» **DATA SUPPLIED**
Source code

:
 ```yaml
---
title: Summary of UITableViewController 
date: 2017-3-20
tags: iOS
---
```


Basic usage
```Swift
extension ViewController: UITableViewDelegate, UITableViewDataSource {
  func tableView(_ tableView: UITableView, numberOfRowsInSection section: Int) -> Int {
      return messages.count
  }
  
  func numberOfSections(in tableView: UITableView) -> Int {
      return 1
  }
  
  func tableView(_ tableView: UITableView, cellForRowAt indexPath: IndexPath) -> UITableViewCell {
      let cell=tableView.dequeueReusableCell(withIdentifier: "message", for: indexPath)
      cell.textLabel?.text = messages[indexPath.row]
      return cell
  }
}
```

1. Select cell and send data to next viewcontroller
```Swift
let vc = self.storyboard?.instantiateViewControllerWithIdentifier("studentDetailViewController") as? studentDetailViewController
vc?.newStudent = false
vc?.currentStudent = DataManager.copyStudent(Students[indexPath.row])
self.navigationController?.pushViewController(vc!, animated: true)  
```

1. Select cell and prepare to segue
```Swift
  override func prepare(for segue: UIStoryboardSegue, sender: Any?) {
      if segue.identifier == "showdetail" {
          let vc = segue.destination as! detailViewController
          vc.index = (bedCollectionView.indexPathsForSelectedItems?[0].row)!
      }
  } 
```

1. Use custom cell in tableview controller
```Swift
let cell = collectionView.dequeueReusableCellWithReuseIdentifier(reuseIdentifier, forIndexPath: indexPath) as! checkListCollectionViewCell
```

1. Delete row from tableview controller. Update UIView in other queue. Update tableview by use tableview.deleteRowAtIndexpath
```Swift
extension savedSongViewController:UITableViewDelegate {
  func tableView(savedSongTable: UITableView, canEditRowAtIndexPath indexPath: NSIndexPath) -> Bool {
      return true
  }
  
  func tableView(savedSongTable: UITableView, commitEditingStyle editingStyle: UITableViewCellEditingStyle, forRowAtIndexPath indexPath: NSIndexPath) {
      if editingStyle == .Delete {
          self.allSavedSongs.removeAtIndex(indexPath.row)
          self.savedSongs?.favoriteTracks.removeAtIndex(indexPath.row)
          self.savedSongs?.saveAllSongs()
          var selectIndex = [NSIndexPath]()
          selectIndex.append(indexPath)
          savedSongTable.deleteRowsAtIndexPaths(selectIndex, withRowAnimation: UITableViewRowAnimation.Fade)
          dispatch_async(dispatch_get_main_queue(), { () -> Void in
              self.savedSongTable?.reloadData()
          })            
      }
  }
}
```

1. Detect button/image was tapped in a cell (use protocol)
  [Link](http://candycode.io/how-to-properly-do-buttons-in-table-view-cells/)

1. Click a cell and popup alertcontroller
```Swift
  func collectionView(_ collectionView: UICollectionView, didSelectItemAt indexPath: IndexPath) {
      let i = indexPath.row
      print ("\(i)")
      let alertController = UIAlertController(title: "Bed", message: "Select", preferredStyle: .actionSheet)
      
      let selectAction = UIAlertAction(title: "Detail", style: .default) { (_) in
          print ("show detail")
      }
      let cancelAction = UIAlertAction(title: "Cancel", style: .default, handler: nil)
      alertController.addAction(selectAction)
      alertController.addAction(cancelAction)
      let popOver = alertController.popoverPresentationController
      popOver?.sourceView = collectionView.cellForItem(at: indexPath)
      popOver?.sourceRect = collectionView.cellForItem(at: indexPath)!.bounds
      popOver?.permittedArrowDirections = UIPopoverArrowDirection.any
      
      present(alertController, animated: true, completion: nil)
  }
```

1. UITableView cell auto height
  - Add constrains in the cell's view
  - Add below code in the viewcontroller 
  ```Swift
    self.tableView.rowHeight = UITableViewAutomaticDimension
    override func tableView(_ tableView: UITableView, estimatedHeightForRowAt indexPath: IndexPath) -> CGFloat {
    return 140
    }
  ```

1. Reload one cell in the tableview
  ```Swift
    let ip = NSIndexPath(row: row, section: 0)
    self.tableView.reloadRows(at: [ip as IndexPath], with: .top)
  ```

» **TO DO**
Find all the lines with "UIAlertAction" in the data and copy them.

» **ANSWER TO THE PROBLEM**
      let selectAction = UIAlertAction(title: "Detail", style: .default) { (_) in
      let cancelAction = UIAlertAction(title: "Cancel", style: .default, handler: nil)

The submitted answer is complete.